The return of Crimson Glory to the forefront with
their new album offers a natural opportunity to revisit their past. Among the
songs that shaped their trajectory, Red Sharks remains one of the most
emblematic examples of political expression within 1980s heavy metal. Written
in 1988, at the twilight of the Cold War, the track captures with intensity the
Western perspective on the Soviet Union: a place where freedom is restricted,
censorship prevails, and state power operates as a mechanism of fear. The imagery
the song employs — “red sharks,” “dictators,” the absence of voice and choice —
draws from real aspects of Soviet everyday life, yet it is simultaneously
amplified by the exaggeration and dramatization characteristic of the era’s
rhetoric.
The truth lies somewhere in between. The Soviet Union
did indeed restrict freedom of movement, impose censorship on music and the
arts, and maintain a climate of surveillance through the KGB. However, the
portrayal of a society living exclusively in terror and oppression is more an
artistic overstatement than a historically precise depiction. Red Sharks does
not function as a document; it functions as a cry. A Western voice that sees
unfreedom and denounces it in the only way metal of that era knew how:
directly, aggressively, without diplomatic nuance.

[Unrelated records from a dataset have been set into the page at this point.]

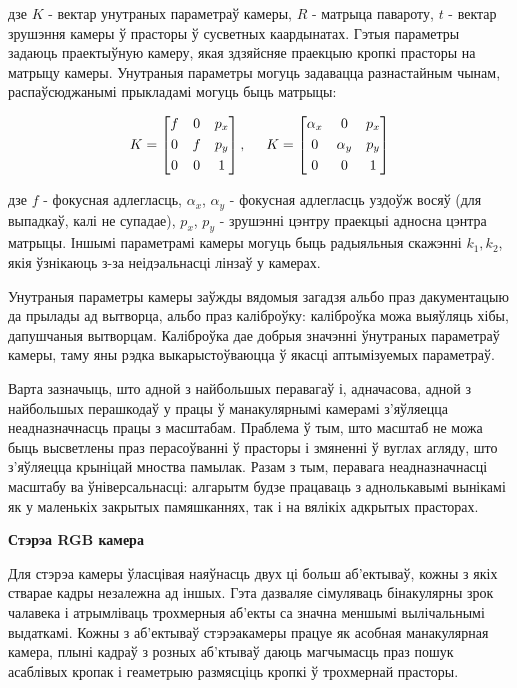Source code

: дзе $K$ - вектар унутраных параметраў камеры, $R$ - матрыца павароту, $t$ - вектар
зрушэння камеры ў прасторы ў сусветных каардынатах. Гэтыя параметры задаюць праектыўную
камеру, якая здзяйсняе праекцыю кропкі прасторы на матрыцу камеры. Унутраныя параметры могуць
задавацца разнастайным чынам, распаўсюджанымі прыкладамі могуць быць матрыцы:

\begin{equation}
  K = \begin{bmatrix}
    f & 0 & p_x \\[0.3em]
    0 & f & p_y \\[0.3em]
    0 & 0 & 1
  \end{bmatrix},
  \hspace{5mm}
  K = \begin{bmatrix}
    \alpha_x & 0 & p_x \\[0.3em]
    0 & \alpha_y & p_y \\[0.3em]
    0 & 0 & 1
  \end{bmatrix}
\end{equation}

дзе $f$ - фокусная адлегласць, $\alpha_x$, $\alpha_y$ - фокусная адлегласць уздоўж восяў
(для выпадкаў, калі не супадае), $p_x$, $p_y$ - зрушэнні цэнтру праекцыі адносна цэнтра матрыцы.
Іншымі параметрамі камеры могуць быць радыяльныя скажэнні $k_1, k_2$, якія ўзнікаюць з-за неідэальнасці
лінзаў у камерах.

Унутраныя параметры камеры заўжды вядомыя загадзя альбо праз дакументацыю да прылады ад
вытворца, альбо праз каліброўку: каліброўка можа выяўляць хібы, дапушчаныя вытворцам.
Каліброўка дае добрыя значэнні ўнутраных параметраў
камеры, таму яны рэдка выкарыстоўваюцца ў якасці аптымізуемых параметраў.

Варта зазначыць, што адной з найбольшых перавагаў і, адначасова, адной з найбольшых
перашкодаў у працы ў манакулярнымі камерамі з'яўляецца неадназначнасць працы з масштабам.
Праблема ў тым, што масштаб не можа быць высветлены праз перасоўванні ў прасторы і
змяненні ў вуглах агляду, што з'яўляецца крыніцай мноства памылак. Разам з тым,
перавага неадназначнасці масштабу ва ўніверсальнасці: алгарытм будзе працаваць
з аднолькавымі вынікамі як у маленькіх закрытых памяшканнях, так і на вялікіх
адкрытых прасторах.

\vspace{5mm}
{\bf Стэрэа RGB камера}

Для стэрэа камеры ўласцівая наяўнасць двух ці больш аб'ектываў, кожны з якіх
стварае кадры незалежна ад іншых. Гэта дазваляе сімуляваць бінакулярны зрок чалавека
і атрымліваць трохмерныя аб'екты са значна меншымі вылічальнымі выдаткамі.
Кожны з аб'ектываў стэрэакамеры працуе як асобная манакулярная камера, плыні кадраў
з розных аб'ктываў даюць магчымасць праз пошук асаблівых кропак і геаметрыю
размясціць кропкі ў трохмернай прасторы.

At the same time, it is important to emphasize that
Crimson Glory were never a band with a one‑dimensional political agenda. On the contrary, much of
their discography turns its critique toward the Western way of life itself.
Songs like Lonely, Painted Skies, and In Dark Places comment on alienation,
psychological erosion, social decay, and the superficial prosperity of American
reality. The band does not adopt an ideological line; it adopts a human‑centered stance. Wherever freedom is lost, wherever
society crushes the individual, that is where their gaze turns.

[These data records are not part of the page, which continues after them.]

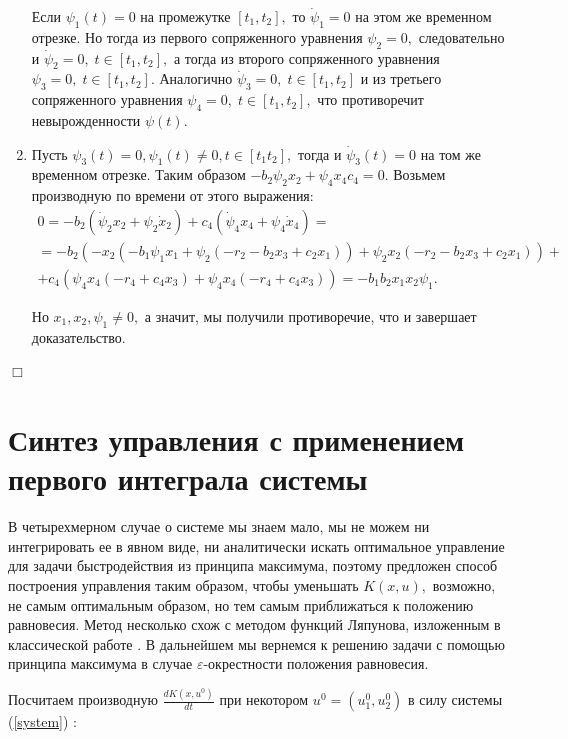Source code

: \documentclass[11pt]{article}
\newenvironment{Proof}
{\par\noindent{\bf Доказательство.\\}} 
{\begin{flushright}$\Box$\end{flushright}}
\newcommand\Ref[1]{(\ref{#1})}
\newcommand\RS{\Ref{system} }
\begin{document}
\begin{Proof}
\begin{enumerate}
        Если $\psi_1(t) = 0$ на промежутке $[t_1, t_2],$ то $\dot \psi_1 = 0$ на этом же временном отрезке. Но тогда из первого сопряженного уравнения $\psi_2 = 0,$ следовательно и $\dot \psi_2 = 0, \;  t \in [t_1, t_2],$ а тогда из второго сопряженного уравнения $\psi_3 = 0, \;  t \in [t_1, t_2].$ Аналогично $\dot \psi_3 = 0, \;  t \in [t_1, t_2]$ и из третьего сопряженного уравнения $\psi_4 = 0, \;  t \in [t_1, t_2],$ что противоречит невырожденности $\psi(t).$
        
    \item
    	Пусть $\psi_3(t) = 0, \psi_1(t) \ne 0, t \in [t_1 t_2],$ тогда и $\dot \psi_3(t) = 0$ на том же временном отрезке. Таким образом $-b_2\psi_2x_2 + \psi_4x_4c_4 = 0.$ Возьмем производную по времени от этого выражения:
    	\begin{multline*}
    		0 = -b_2(\dot \psi_2x_2 + \psi_2 \dot x_2) + c_4(\dot \psi_4 x_4 + \psi_4 \dot x_4) = \\
    		= -b_2(-x_2(-b_1\psi_1x_1 + \psi_2(-r_2 - b_2x_3 + c_2x_1)) + \psi_2 x_2(-r_2 - b_2x_3 + c_2x_1)) + \\
    		+ c_4(\psi_4x_4(-r_4 + c_4x_3) + \psi_4x_4(-r_4 + c_4x_3)) = -b_1b_2x_1x_2\psi_1.
    	\end{multline*}
    	
    	Но $x_1, x_2, \psi_1 \ne 0,$ а значит, мы получили противоречие, что и завершает доказательство.
    
    \end{enumerate}    
\end{Proof}

\section{Синтез управления с применением первого интеграла системы}

	\indent В четырехмерном случае о системе мы знаем мало, мы не можем ни интегрировать ее в явном виде, ни аналитически искать оптимальное управление для задачи быстродействия из принципа максимума, поэтому предложен способ построения управления таким образом, чтобы уменьшать $K(x,u),$ возможно, не самым оптимальным образом, но тем самым приближаться к положению равновесия. Метод несколько схож с методом функций Ляпунова, изложенным в классической работе \cite{Lyapunov}. В дальнейшем мы вернемся к решению задачи с помощью принципа максимума в случае $\varepsilon$-окрестности положения равновесия.

Посчитаем производную $\frac{dK(x,u^0)}{dt}$ при некотором $u^0 = (u_1^0, u_2^0)$ в силу системы \RS:
\end{document}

The picture becomes even more compelling when we
examine what was happening at the same time inside the Soviet Union. Despite
the restrictions, there were bands that dared to criticize both the Soviet
regime and Western capitalism. Aria, Master, and more broadly political rock
voices like Kino and DDT used allegory, metaphor, and coded language to speak
about oppression, bureaucracy, fear, and also the materialistic decline of the
West. Unlike American musicians, Soviet artists had to move carefully: open
criticism could lead to bans, surveillance, or even persecution. Yet the need
for freedom still found a way to express itself, even if through symbols.
Thus, the heavy metal of the era becomes a mirror of
two worlds that appear opposite but ultimately meet at the same point: the
human need for voice, for truth, for space to exist without fear. In the West,
metal denounces Soviet authoritarianism. In the East, metal denounces Soviet
authoritarianism and Western capitalism. In both cases, music becomes an act of
resistance.
Today, with the return of Crimson Glory and the
release of Chasing the Hydra, this conversation gains renewed relevance. The
band continues to explore themes of power, fear, transcendence, and the human
soul. Red Sharks is not merely a song from 1988; it is a piece of metal history
and a reminder that art can become political without losing its poetic force.
Cold War heavy metal was not just music. It was a
language of freedom — a language spoken on both sides, even when neither side
could speak openly. And through that language, East and West found themselves —
perhaps for the first time — on the same side of history.